Diagonal Fisher Information masks for Gemma 4 family models. Used to scale per-layer LoRA updates by parameter importance, and to derive instruct-subspace SVD masks for training-set isolation.

## What's in here

| File | Model | Size | Notes |
|---|---|---|---|
| `g4-31b-it/fisher.pt` | `google/gemma-4-31B-it` | ~58.6 GB | bf16, 410 target linears (q/k/v/o/gate/up/down across 60 layers) |
| `g4-31b-it/layer_importance.json` | `google/gemma-4-31B-it` | small | Per-layer Fisher sums |

## What is the Fisher mask

For each model parameter θ_i we estimate the diagonal of the Fisher Information matrix:

    F_ii ≈ E_x [(∂ log p(x | θ) / ∂θ_i)²]

In plain terms: for each weight, how much does the model's output distribution depend on it? Weights with high Fisher are "load-bearing" for the model's current capabilities; weights with low Fisher are nearly free to move without disturbing existing behavior.

Two ways we use this:

1. **Per-layer scaling factor.** Sum Fisher over each layer to get a layer-importance vector.
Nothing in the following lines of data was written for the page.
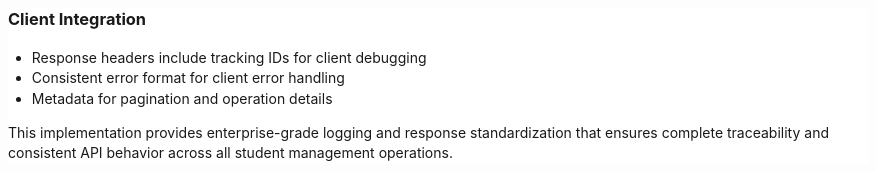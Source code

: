 ### Client Integration
- Response headers include tracking IDs for client debugging
- Consistent error format for client error handling
- Metadata for pagination and operation details

This implementation provides enterprise-grade logging and response standardization that ensures complete traceability and consistent API behavior across all student management operations.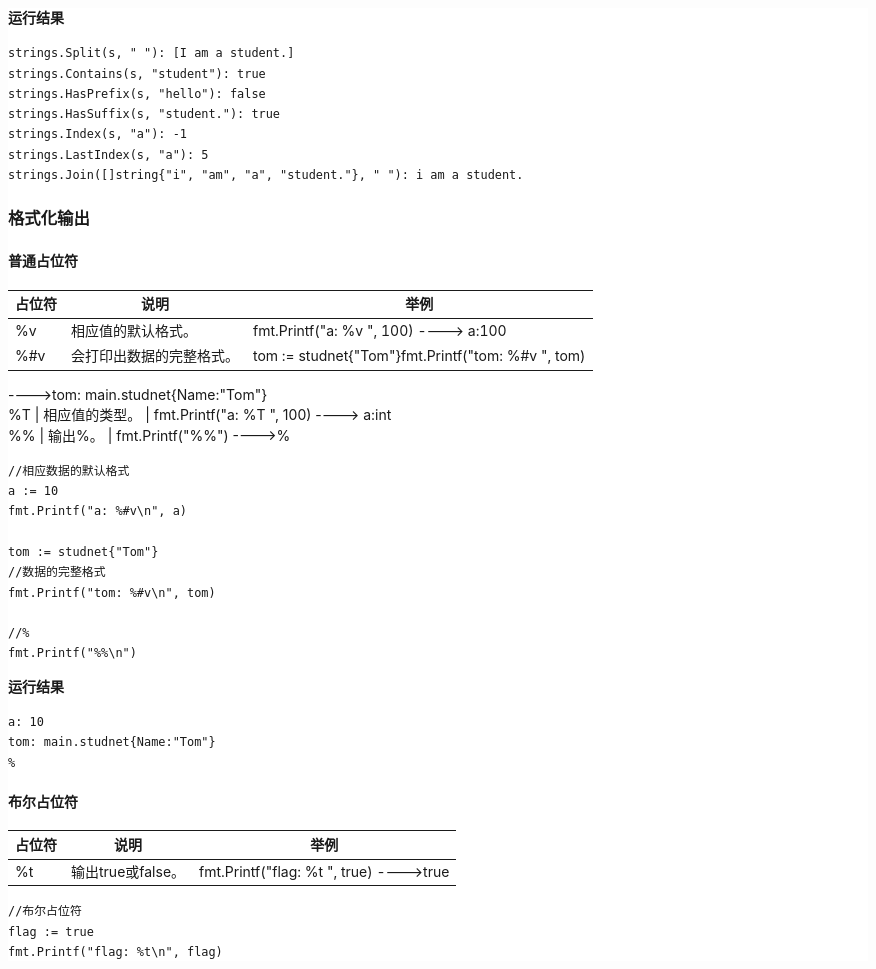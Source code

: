 
**运行结果**


```shell script
strings.Split(s, " "): [I am a student.]
strings.Contains(s, "student"): true
strings.HasPrefix(s, "hello"): false
strings.HasSuffix(s, "student."): true
strings.Index(s, "a"): -1
strings.LastIndex(s, "a"): 5
strings.Join([]string{"i", "am", "a", "student."}, " "): i am a student.
```


### 格式化输出

#### 普通占位符

占位符 | 说明 | 举例  
---|---|---  
%v | 相应值的默认格式。 | fmt.Printf("a: %v ", 100) ----> a:100  
%#v | 会打印出数据的完整格式。 | tom := studnet{"Tom"}fmt.Printf("tom: %#v ", tom)
---->tom: main.studnet{Name:"Tom"}  
%T | 相应值的类型。 | fmt.Printf("a: %T ", 100) ----> a:int  
%% | 输出%。 | fmt.Printf("%%") ---->%  

```golang
//相应数据的默认格式
a := 10
fmt.Printf("a: %#v\n", a)

tom := studnet{"Tom"}
//数据的完整格式
fmt.Printf("tom: %#v\n", tom)

//%
fmt.Printf("%%\n")
```


**运行结果**


```shell script
a: 10
tom: main.studnet{Name:"Tom"}
%
```


#### 布尔占位符

占位符 | 说明 | 举例  
---|---|---  
%t | 输出true或false。 | fmt.Printf("flag: %t ", true) ---->true  

```golang
//布尔占位符
flag := true
fmt.Printf("flag: %t\n", flag)
```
During LoRA SFT, scale each layer's gradient (or the merge-time blend factor) by this importance — touch the load-bearing layers more gently, write more freely in the lightweight layers. Cheap defense against catastrophic forgetting.
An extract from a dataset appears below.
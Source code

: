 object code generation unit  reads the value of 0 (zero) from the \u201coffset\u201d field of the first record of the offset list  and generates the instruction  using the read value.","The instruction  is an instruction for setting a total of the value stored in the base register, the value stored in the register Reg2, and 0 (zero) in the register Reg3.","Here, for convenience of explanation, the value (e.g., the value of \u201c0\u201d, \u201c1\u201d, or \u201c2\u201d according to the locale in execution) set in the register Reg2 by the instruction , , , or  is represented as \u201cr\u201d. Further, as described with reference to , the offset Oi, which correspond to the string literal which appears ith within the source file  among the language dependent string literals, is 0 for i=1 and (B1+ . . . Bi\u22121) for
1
2. **Instruct-subspace SVD mask.** Treat the per-tensor Fisher as a saliency map, take its top-k SVD modes, and project gradient updates *away* from that subspace. Effectively says: "do whatever you want, but don't touch the directions the instruct-tuned base model cares about." This is what powers our "release-merge" pipeline — style/RP CPT or SFT can happen on top of an it-base without losing instruction following.

## How it was extracted

- 200 IFEval prompts, max length 256, chat template applied
- Diagonal-only (no Hessian, no GGN — just squared gradients of cross-entropy loss)
- Layer-grouped: enable gradients on 8 layers at a time, accumulate `grad².float()` on-GPU in fp32, downcast to bf16 + migrate to CPU once per group
- One run takes ~10 min on a single 96 GB GPU; see `extract_fisher_31b.py` in our training repo for the exact script

## License

Apache 2.0 — these are derived statistics, not model weights.